● **Goal of the exercise**:
All lines in the records below with the word "tabular" must be returned.

Saved entries
++++++++

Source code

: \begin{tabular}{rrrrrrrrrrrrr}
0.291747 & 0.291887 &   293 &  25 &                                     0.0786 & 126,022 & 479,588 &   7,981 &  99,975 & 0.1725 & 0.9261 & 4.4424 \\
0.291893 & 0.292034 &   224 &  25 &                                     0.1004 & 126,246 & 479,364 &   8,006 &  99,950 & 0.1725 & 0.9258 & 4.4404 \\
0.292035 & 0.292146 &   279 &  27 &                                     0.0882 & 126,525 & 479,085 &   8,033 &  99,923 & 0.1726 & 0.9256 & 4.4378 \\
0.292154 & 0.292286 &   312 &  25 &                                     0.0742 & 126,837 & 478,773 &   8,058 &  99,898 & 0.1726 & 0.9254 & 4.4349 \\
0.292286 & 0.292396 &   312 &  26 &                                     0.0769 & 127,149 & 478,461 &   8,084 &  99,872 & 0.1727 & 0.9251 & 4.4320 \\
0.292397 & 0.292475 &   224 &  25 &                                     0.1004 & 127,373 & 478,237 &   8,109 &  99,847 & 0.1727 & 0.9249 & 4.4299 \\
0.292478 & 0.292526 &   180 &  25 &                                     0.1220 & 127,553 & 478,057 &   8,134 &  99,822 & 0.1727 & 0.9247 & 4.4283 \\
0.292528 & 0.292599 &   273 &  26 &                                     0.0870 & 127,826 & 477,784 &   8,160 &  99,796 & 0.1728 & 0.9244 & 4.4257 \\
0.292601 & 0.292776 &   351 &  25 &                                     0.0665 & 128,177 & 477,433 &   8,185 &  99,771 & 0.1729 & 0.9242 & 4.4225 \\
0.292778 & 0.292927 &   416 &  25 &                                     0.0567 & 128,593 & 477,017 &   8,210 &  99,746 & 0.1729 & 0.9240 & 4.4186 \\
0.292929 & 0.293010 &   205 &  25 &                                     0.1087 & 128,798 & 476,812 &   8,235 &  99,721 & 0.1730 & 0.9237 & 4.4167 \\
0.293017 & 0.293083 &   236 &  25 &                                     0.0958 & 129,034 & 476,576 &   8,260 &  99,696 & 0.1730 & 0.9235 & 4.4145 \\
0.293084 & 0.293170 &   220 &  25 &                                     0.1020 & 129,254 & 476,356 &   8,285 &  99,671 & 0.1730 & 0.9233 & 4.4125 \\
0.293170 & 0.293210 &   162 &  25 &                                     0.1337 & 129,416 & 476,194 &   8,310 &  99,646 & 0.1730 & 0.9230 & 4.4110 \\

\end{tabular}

++++++++

● **Answer space**:
: \begin{tabular}{rrrrrrrrrrrrr}
\end{tabular}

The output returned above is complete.